名古屋城について / 建築・構造

天守

金の鯱が輝く天守閣

名古屋城の天守閣といえば金の鯱で知られ、その輝きは東海道や美濃路にも届いていたと言われます。その金の純度は非常に高く、天守の建材には多くの檜が使われていました。
他の城と比べても格別に豪華な造りだったとされています。

戦災焼失前の天守閣(ガラス乾板写真)の画像
戦災焼失前の天守閣(ガラス乾板写真)

家康より天守閣の大工棟梁を命じられたのは、側近の中井正清でした。作事奉行には小堀政一が任命されます。ふたりは駿府城の築城も務めたベテランコンビでした。正確な資料は残されていませんが、古い資料によると、檜2,815本、欅角物408本、松角物9,796本、タタミ1,759畳が使われたといわれます。檜をぜいたくに使った天守は、松や杉で建てられた他の城と比べて格別な豪華さでした。天守閣は、1612年(慶長17)にほぼ完成しました。
また、名古屋城といえば金の鯱。純度80パーセント、小判にすると17,975両に値します。純度だけでなく厚みもあり、その輝きは東海道や佐屋路、美濃路を行く旅人や、七里の渡しの舟人たちにも届いたといいます。まさに、家康の権力と財力の権力を象徴するもののひとつでした。

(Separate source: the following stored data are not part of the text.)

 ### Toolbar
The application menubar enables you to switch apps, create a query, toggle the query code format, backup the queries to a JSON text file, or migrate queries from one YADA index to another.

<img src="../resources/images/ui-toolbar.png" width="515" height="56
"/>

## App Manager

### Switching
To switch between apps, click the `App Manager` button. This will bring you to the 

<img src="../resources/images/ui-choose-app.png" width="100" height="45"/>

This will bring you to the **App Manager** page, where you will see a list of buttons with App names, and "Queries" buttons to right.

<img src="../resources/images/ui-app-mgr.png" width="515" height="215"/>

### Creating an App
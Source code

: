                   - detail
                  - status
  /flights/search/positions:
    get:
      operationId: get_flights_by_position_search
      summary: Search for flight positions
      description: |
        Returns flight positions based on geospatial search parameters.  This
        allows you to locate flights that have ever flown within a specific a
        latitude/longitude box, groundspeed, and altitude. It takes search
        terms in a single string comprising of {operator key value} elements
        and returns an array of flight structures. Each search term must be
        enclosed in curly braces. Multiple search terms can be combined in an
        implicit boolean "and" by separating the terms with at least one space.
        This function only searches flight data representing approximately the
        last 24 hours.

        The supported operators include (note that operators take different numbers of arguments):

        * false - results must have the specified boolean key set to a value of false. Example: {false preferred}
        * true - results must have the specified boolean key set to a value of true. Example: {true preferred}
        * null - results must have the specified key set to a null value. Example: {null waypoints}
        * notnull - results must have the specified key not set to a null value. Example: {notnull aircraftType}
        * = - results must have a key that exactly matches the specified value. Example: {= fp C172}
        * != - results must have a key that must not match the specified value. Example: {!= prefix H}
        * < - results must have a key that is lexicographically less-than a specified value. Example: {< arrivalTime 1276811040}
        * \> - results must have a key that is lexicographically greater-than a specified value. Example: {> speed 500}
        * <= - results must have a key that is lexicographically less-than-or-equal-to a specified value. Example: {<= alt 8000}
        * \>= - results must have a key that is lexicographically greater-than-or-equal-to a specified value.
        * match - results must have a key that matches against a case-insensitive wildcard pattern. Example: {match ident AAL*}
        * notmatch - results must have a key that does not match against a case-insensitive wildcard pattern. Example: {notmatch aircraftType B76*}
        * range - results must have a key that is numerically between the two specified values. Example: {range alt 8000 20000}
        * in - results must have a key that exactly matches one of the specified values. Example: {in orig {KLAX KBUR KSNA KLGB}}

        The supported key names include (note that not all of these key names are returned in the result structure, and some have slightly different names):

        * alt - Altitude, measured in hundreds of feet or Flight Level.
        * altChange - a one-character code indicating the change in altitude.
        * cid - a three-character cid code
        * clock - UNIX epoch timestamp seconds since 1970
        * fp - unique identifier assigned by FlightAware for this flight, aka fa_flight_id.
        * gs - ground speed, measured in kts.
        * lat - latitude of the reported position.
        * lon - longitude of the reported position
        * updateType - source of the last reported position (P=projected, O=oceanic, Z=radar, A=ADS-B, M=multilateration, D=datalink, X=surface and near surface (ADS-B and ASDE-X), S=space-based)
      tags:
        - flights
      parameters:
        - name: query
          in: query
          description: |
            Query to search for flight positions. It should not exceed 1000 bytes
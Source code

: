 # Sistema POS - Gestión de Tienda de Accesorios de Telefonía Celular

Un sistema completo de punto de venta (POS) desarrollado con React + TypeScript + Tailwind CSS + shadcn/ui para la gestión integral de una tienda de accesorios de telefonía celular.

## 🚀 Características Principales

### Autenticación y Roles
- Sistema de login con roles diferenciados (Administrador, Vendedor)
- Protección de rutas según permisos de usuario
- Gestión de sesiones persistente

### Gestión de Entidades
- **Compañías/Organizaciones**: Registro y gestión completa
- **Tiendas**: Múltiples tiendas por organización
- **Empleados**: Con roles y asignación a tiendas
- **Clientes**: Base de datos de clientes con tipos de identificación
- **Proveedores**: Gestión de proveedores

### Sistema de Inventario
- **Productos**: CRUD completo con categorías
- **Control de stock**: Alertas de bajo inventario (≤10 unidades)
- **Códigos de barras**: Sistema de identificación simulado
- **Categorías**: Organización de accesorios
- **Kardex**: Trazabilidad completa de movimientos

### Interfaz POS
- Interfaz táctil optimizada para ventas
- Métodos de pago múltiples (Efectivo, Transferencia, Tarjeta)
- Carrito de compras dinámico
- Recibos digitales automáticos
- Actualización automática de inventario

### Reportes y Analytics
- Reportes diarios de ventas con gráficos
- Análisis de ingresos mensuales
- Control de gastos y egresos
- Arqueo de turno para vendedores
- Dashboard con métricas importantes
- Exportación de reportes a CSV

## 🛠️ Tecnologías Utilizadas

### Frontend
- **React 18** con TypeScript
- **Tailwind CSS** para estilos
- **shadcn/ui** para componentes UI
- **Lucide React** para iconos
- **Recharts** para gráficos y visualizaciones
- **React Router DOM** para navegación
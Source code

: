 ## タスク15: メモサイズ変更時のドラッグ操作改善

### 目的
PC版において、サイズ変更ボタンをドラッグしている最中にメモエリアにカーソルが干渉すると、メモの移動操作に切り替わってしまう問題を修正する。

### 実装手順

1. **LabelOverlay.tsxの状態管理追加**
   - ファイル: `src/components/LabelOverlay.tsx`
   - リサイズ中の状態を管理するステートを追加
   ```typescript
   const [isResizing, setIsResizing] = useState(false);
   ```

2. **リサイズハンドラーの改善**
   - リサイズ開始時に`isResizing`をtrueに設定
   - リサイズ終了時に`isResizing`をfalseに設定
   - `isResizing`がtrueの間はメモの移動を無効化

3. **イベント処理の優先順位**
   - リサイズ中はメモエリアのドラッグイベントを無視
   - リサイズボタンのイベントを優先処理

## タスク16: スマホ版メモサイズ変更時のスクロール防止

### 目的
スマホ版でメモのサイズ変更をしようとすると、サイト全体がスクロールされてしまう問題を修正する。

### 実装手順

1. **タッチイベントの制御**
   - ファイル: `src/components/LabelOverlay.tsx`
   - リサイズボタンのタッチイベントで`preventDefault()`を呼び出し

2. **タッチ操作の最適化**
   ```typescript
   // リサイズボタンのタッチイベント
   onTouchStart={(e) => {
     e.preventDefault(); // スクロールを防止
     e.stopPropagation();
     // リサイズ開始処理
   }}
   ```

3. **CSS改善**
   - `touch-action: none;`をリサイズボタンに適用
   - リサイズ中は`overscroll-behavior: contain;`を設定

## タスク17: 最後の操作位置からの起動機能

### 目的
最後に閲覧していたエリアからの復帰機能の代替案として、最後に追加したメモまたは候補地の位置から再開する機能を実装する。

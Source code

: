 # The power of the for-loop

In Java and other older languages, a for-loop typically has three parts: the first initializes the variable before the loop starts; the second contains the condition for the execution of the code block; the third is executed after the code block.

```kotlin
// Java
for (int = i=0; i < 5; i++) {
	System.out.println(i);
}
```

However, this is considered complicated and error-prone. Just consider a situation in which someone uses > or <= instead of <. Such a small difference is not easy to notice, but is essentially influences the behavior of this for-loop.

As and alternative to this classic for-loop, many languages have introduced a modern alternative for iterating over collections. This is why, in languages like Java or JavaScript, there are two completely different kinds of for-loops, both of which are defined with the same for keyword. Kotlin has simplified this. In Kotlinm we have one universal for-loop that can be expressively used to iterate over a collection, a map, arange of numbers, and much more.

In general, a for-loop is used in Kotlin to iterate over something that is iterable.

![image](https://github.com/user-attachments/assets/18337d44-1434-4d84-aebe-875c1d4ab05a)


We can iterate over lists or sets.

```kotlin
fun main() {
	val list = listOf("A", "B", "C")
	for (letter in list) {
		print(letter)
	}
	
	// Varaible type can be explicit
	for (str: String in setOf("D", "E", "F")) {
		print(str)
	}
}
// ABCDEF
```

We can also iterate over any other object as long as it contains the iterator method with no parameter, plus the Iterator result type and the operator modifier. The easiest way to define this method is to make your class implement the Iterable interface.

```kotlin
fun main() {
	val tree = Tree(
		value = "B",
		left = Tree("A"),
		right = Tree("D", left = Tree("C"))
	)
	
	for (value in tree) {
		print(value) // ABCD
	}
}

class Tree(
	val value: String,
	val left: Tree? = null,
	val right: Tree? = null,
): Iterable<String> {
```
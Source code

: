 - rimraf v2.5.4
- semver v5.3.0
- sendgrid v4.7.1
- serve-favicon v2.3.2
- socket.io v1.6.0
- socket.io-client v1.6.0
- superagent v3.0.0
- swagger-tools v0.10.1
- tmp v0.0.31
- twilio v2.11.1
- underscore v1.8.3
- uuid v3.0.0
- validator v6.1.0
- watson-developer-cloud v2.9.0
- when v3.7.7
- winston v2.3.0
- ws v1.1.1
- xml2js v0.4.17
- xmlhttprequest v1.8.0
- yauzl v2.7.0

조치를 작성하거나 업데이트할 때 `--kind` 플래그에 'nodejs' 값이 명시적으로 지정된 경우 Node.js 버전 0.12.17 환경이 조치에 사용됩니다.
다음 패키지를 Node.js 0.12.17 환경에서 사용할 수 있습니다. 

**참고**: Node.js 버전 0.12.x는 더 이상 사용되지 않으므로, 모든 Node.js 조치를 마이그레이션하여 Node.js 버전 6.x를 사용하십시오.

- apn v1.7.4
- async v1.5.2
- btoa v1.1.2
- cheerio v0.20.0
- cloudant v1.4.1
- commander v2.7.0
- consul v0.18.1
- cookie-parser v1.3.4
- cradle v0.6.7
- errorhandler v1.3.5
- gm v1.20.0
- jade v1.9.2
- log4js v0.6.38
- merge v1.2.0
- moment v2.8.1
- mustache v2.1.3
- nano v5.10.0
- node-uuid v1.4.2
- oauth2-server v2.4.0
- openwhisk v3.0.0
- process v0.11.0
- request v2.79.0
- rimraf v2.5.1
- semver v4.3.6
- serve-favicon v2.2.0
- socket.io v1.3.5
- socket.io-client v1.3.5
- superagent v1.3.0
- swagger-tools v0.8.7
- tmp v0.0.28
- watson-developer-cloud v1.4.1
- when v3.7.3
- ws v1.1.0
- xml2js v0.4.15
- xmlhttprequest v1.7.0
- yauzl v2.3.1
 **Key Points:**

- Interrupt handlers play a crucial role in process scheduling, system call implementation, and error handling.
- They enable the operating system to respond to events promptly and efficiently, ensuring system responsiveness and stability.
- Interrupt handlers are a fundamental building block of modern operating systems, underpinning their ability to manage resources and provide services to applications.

天守閣は、1945年(昭和20)に戦災で焼失してしまいました。戦後、市民の寄付によって鉄筋コンクリート造で再建。それから半世紀が経過し、耐震性の確保などのために、木造での復元が計画されました。「金城温古録」「昭和実測図」「ガラス乾板写真」などの資料に基づき、史実に忠実な復元が目指されています。